Michael Jackson and the Book of James

by Marti Fischer

By now you are probably wondering, “What do Michael Jackson songs have to do with the book of James?” A lot, actually.

This is not an attempt to baptize pop culture, nor is it an effort to make Scripture “relevant” by attaching it to celebrity. Rather, it is an act of engagement.

The Book of James addresses real-world issues: favoritism, injustice, pride, self-deception, suffering, speech, endurance, and communal responsibility. These are not abstract doctrines but lived realities. Michael Jackson’s later music wrestled openly with many of the same themes — the dignity of the marginalized, the corruption of power, loneliness in public life, the need for personal responsibility, and the longing for healing.

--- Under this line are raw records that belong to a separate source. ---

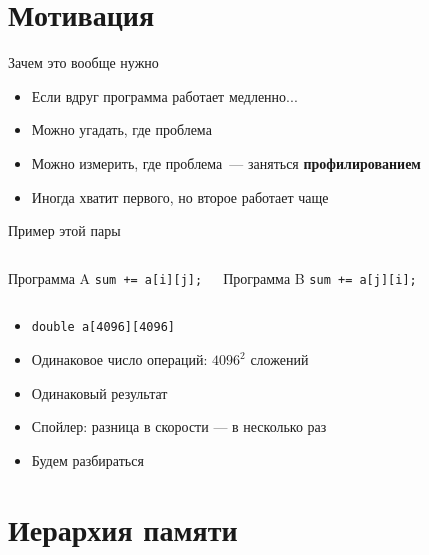 \documentclass{../../slides-style}
\begin{document}
\begin{frame}
    \titlepage
\end{frame}

\section{Мотивация}

\begin{frame}{Зачем это вообще нужно}
    \begin{itemize}
        \item Если вдруг программа работает медленно...
        \item Можно угадать, где проблема
        \item Можно измерить, где проблема~--- заняться \textbf{профилированием}
        \item Иногда хватит первого, но второе работает чаще
    \end{itemize}
\end{frame}

\begin{frame}{Пример этой пары}
    \begin{columns}
        \begin{block}{Программа A}
            \texttt{sum += a[\alert{i}][\alert{j}];}
        \end{block}
        \begin{block}{Программа B}
            \texttt{sum += a[\alert{j}][\alert{i}];}
        \end{block}
    \end{columns}

    \bigskip
    \begin{itemize}
        \item \texttt{double a[4096][4096]}
        \item Одинаковое число операций: $4096^2$ сложений
        \item Одинаковый результат
        \item Спойлер: разница в скорости --- в несколько раз
        \item Будем разбираться
    \end{itemize}
\end{frame}

\section{Иерархия памяти}
\end{document}
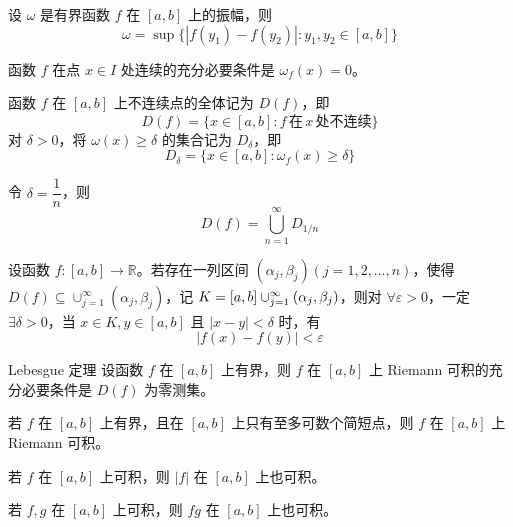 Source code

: \begin{lemma}
    设 $\omega$ 是有界函数 $f$ 在 $[a, b]$ 上的振幅，则
    \[\omega = \sup\{|f(y_1) - f(y_2)|:y_1,y_2 \in [a, b]\}\]
\end{lemma}

\begin{lemma}
    函数 $f$ 在点 $x \in I$ 处连续的充分必要条件是 $\omega_f(x) = 0$。
\end{lemma}

\begin{definition}
    函数 $f$ 在 $[a, b]$ 上不连续点的全体记为 $D(f)$，即
    \[D(f) = \{x \in [a, b] : f\, \text{在}\, x\, \text{处不连续}\}\]
    对 $\delta > 0$，将 $\omega(x) \geqslant \delta$ 的集合记为 $D_{\delta}$，即
    \[D_{\delta} = \{x \in [a, b] : \omega_{f}(x) \geqslant \delta\}\]
\end{definition}

\begin{lemma}
    令 $\delta = \dfrac{1}{n}$，则
    \[D(f) = \bigcup_{n = 1}^{\infty}D_{1/n}\]
\end{lemma}

\begin{lemma}
    设函数 $f : [a, b] \to \mathbb{R}$。若存在一列区间 $(\alpha_j,\beta_j)(j = 1,2, \ldots ,n)$，使得 $D(f) \subseteq \cup_{j = 1}^{\infty}(\alpha_j,\beta_j)$，记 $K = [a, b]\\ \cup_{j = 1}^{\infty}(\alpha_j,\beta_j)$，则对 $\forall \varepsilon > 0$，一定 $\exists \delta > 0$，当 $x \in K, y\in [a, b]$ 且 $|x - y| < \delta$ 时，有
    \[|f(x) - f(y)| < \varepsilon\]
\end{lemma}

\begin{theorem}{Lebesgue 定理}
    设函数 $f$ 在 $[a, b]$ 上有界，则 $f$ 在 $[a, b]$ 上 Riemann 可积的充分必要条件是 $D(f)$ 为零测集。
\end{theorem}

\begin{corollary}
    若 $f$ 在 $[a, b]$ 上有界，且在 $[a, b]$ 上只有至多可数个简短点，则 $f$ 在 $[a, b]$ 上 Riemann 可积。
\end{corollary}

\begin{corollary}
    若 $f$ 在 $[a, b]$ 上可积，则 $|f|$ 在 $[a, b]$ 上也可积。
\end{corollary}

\begin{corollary}
    若 $f,g$ 在 $[a, b]$ 上可积，则 $fg$ 在 $[a, b]$ 上也可积。
\end{corollary}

Michael Jackson, for example, offers a public confession in his “Earth Song” lyrics. Michael asks, “What have we done?” —  not “What happened?” That mirrors James’s insistence that human suffering is not accidental but often the result of pride, greed, and the misuse of power. James’s voice behind the song says, “You planned. You consumed. You exploited. And now the cries have reached heaven.”

We are not equating song lyrics with Scripture. Of course, Scripture stands alone in authority. But culture often names the ache before people recognize the cure.

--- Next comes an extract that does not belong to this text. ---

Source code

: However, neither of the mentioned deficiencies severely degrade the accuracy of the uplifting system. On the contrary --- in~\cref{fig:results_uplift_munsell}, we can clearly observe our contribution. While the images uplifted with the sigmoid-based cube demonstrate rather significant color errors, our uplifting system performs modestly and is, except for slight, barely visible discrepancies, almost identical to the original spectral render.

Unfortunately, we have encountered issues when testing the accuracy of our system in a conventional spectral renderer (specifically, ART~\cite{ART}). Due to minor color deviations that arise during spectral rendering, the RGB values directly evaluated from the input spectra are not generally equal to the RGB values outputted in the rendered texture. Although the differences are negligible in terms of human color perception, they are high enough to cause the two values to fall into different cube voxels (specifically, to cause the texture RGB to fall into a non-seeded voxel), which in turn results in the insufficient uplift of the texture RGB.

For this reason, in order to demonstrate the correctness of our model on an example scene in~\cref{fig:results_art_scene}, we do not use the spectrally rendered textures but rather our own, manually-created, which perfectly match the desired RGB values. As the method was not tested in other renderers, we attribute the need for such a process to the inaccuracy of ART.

When a generation already grapples with questions of justice, identity, hypocrisy, and hope, we do not have to restate the problem. We step into it. We allow familiar art to surface the emotional questions — and then we allow the truth to answer them with moral clarity.

In this case, the songs expose the tension; James directs the transformation.

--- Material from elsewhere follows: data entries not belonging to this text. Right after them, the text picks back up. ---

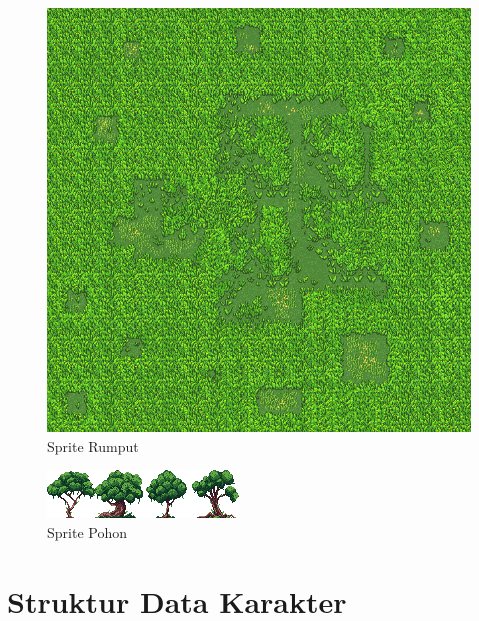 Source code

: \documentclass[oneside, a4paper ,12pt]{book}
\begin{document}
	\begin{figure} [h]
		\centering
		\includegraphics[width=10 cm]{grass.png}
		\caption{Sprite Rumput}
	\end{figure}
	\begin{figure}
		\centering
		\includegraphics[width=10 cm]{48x48_trees.png}
		\caption{Sprite Pohon}
	\end{figure}
	
	
	\chapter{Struktur Data Karakter}
	
\end{document}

Faith has always entered culture rather than retreating from it. The apostle Paul quoted poets, the prophets used imagery from their world, and even Jesus referred to the Greek philosophers. We do the same — not to soften truth but to press it deeper.

Our aim is not entertainment. Our aim is formation … and we hope it is entertaining.

When culture names the wound and Scripture names the remedy, faith becomes credible and takes a human form we can all recognize.